Work order:
Within the material below, tally every line that holds the word "mathbb", then give the tally and nothing more.

Exercise inputs:

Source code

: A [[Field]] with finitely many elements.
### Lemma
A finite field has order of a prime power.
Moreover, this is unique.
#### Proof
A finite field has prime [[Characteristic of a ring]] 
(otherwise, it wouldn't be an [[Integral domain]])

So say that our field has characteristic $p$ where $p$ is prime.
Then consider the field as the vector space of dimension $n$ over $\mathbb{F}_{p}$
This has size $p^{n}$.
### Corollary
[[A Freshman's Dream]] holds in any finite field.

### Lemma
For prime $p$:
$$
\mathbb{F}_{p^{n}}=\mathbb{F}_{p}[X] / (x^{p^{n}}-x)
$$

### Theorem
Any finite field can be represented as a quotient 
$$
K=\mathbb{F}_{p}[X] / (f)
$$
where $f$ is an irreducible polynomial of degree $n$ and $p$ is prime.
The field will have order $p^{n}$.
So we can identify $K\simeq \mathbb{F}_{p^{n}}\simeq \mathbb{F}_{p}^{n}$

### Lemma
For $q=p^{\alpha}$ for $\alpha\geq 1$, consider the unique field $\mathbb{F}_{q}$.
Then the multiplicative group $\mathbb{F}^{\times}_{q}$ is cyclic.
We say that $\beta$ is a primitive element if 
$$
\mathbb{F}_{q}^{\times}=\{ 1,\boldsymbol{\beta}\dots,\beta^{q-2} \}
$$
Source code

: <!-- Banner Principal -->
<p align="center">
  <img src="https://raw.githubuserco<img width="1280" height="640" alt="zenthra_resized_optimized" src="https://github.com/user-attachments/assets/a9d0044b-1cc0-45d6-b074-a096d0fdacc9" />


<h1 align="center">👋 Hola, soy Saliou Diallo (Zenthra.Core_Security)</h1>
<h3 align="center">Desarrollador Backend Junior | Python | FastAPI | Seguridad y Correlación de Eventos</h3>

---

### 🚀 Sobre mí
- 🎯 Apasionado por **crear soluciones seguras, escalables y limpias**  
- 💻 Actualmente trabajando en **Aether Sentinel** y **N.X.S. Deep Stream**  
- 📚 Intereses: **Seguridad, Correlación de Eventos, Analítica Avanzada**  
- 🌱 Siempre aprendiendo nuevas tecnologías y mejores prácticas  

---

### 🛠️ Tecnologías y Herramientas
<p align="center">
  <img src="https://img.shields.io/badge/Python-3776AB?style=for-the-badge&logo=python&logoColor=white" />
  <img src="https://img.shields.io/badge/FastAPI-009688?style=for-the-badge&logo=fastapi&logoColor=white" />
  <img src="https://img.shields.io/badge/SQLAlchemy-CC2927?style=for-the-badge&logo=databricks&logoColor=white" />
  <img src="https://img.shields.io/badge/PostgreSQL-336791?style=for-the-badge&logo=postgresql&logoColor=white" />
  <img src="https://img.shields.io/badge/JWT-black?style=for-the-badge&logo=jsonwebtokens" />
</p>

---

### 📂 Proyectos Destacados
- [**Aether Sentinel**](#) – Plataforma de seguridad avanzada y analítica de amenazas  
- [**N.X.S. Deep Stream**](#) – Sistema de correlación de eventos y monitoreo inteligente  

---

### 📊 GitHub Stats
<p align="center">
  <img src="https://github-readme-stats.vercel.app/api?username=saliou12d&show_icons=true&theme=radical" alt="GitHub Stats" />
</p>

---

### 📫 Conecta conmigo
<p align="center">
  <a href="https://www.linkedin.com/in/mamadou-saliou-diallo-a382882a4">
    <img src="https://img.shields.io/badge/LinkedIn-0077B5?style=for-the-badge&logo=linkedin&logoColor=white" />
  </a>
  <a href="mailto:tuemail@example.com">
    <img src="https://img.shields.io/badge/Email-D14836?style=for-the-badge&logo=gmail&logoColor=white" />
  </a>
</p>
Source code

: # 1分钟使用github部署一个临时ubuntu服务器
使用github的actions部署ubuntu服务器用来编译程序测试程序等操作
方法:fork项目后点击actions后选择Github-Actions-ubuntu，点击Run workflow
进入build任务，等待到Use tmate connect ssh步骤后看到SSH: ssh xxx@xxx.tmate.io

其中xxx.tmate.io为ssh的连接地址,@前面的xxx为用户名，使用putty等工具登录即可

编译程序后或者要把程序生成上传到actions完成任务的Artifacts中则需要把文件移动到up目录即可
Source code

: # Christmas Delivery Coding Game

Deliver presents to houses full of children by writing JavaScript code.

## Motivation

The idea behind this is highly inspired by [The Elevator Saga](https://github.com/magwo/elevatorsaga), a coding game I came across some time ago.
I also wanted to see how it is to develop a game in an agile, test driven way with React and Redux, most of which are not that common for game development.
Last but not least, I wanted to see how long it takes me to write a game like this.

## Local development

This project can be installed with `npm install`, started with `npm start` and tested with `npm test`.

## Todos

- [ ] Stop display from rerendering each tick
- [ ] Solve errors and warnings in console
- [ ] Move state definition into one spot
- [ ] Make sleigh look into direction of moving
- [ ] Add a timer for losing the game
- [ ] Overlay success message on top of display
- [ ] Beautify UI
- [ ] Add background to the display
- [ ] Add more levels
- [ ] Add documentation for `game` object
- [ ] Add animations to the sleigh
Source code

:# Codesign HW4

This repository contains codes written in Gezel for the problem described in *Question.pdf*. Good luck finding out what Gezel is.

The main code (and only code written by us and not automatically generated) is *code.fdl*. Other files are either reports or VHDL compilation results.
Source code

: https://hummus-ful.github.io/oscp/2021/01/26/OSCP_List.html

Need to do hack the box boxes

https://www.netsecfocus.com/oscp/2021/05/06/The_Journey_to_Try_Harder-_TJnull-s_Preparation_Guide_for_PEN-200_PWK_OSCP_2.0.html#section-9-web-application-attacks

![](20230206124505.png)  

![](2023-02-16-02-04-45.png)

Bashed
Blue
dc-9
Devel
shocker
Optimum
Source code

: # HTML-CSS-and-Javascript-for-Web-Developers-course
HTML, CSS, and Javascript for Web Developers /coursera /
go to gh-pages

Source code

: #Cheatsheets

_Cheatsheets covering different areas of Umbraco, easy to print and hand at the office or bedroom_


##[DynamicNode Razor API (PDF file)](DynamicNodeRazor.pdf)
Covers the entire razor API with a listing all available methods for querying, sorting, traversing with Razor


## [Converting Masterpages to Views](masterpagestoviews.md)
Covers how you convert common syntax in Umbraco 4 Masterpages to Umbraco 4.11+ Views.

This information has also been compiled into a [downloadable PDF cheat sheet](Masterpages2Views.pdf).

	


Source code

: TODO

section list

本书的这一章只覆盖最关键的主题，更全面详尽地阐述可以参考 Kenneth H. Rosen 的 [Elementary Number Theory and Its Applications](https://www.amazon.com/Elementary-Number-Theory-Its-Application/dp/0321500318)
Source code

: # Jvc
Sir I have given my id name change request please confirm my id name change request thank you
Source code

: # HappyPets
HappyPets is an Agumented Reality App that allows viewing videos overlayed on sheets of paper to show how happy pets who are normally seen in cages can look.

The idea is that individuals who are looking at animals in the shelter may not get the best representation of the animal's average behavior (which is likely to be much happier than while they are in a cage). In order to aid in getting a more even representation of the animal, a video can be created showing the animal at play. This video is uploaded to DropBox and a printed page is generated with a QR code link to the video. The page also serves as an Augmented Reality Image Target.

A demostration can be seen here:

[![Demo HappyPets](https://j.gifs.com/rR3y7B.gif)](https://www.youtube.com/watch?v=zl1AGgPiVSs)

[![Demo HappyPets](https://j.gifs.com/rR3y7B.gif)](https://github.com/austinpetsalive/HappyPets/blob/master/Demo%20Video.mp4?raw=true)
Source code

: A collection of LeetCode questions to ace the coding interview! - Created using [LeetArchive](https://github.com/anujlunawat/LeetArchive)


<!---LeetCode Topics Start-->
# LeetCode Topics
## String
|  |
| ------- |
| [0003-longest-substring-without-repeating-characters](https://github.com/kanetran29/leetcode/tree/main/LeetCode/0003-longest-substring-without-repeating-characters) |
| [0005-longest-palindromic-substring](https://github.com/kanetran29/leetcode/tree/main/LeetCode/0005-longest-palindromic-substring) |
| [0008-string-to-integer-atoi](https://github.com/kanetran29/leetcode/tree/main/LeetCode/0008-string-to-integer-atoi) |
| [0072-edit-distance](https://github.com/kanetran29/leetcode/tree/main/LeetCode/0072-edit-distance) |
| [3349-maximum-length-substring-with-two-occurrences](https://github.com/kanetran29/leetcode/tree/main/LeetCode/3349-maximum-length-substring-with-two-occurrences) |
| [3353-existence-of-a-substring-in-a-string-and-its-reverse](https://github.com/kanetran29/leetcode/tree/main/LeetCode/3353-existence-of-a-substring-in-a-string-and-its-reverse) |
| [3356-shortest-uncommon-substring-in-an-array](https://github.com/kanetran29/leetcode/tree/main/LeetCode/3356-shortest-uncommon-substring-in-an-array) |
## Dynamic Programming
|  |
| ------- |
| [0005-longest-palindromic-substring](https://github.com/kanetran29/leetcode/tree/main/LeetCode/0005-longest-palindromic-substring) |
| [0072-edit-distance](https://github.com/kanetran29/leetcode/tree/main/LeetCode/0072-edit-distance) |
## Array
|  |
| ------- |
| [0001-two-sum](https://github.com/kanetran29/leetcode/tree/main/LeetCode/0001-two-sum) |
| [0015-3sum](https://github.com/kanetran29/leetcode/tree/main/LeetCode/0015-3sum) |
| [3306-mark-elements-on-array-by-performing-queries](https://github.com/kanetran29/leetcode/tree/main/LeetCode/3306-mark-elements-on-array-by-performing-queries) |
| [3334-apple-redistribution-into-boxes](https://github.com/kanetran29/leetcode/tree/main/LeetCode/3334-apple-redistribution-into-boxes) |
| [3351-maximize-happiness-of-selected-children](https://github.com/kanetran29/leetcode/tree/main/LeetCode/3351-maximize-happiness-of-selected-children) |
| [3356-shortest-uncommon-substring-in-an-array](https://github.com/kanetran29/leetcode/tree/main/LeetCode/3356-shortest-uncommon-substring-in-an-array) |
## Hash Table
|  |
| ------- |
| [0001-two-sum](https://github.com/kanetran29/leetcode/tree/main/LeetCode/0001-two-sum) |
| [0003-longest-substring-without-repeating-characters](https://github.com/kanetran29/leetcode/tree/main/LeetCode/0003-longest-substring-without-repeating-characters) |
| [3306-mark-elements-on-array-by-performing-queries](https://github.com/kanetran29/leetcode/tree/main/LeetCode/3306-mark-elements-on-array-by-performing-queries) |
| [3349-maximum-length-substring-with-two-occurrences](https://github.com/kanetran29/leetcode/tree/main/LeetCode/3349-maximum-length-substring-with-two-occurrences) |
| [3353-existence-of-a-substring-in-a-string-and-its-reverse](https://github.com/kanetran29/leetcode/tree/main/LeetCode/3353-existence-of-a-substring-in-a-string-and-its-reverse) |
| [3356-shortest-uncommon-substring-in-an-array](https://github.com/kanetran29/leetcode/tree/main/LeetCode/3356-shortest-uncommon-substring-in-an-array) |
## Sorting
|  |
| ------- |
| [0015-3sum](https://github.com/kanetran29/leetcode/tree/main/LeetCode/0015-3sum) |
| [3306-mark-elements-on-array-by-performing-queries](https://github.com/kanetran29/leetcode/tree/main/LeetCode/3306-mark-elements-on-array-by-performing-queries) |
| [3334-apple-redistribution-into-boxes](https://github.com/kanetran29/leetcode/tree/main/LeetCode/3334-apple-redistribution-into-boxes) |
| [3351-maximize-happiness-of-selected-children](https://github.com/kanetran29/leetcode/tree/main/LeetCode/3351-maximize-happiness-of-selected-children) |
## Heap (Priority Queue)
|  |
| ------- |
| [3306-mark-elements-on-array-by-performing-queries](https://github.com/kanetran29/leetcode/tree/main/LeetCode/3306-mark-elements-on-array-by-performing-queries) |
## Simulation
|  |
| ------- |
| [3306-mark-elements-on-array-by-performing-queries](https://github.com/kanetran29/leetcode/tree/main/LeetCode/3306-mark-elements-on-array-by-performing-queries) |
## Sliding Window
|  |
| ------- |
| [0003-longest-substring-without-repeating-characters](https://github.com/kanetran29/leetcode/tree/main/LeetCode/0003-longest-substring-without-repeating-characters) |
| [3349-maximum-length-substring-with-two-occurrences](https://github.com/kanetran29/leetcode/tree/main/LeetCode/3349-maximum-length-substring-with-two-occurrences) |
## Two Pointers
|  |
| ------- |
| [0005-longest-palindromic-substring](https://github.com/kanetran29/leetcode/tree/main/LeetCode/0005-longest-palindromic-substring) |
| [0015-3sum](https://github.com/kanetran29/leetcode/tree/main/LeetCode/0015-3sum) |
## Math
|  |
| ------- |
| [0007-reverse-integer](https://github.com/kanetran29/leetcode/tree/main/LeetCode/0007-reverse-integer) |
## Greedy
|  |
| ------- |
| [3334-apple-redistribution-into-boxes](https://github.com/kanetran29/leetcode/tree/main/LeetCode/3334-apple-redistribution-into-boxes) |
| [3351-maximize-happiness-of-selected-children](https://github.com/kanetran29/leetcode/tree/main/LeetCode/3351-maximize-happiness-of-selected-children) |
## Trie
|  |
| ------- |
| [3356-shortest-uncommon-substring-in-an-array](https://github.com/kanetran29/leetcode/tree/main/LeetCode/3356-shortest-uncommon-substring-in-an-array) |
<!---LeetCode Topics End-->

Task response:
7